Write out exactly the lines below that run from the one containing "Please fill out" through the one containing "Please add the", both included, with no other lines.

[Opening Material provided section]

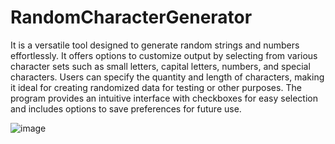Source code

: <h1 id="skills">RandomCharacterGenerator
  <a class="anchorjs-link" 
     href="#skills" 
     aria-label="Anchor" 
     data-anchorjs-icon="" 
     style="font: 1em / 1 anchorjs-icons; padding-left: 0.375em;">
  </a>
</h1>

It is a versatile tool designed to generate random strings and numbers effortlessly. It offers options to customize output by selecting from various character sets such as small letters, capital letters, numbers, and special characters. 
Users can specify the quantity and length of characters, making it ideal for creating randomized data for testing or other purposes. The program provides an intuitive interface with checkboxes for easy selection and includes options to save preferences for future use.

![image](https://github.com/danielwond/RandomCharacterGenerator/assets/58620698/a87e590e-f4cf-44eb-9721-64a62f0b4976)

[Closing Material provided section]
[Opening Material provided section]

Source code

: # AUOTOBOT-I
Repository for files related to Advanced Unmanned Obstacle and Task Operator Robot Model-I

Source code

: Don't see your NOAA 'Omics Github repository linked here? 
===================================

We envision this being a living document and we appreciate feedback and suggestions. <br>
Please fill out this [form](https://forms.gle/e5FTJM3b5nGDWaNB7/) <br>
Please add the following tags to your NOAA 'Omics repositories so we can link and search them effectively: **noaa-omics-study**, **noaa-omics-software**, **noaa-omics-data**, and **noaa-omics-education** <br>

[Closing Material provided section]

**Task answer**
Please fill out this [form](https://forms.gle/e5FTJM3b5nGDWaNB7/) <br>
Please add the following tags to your NOAA 'Omics repositories so we can link and search them effectively: **noaa-omics-study**, **noaa-omics-software**, **noaa-omics-data**, and **noaa-omics-education** <br>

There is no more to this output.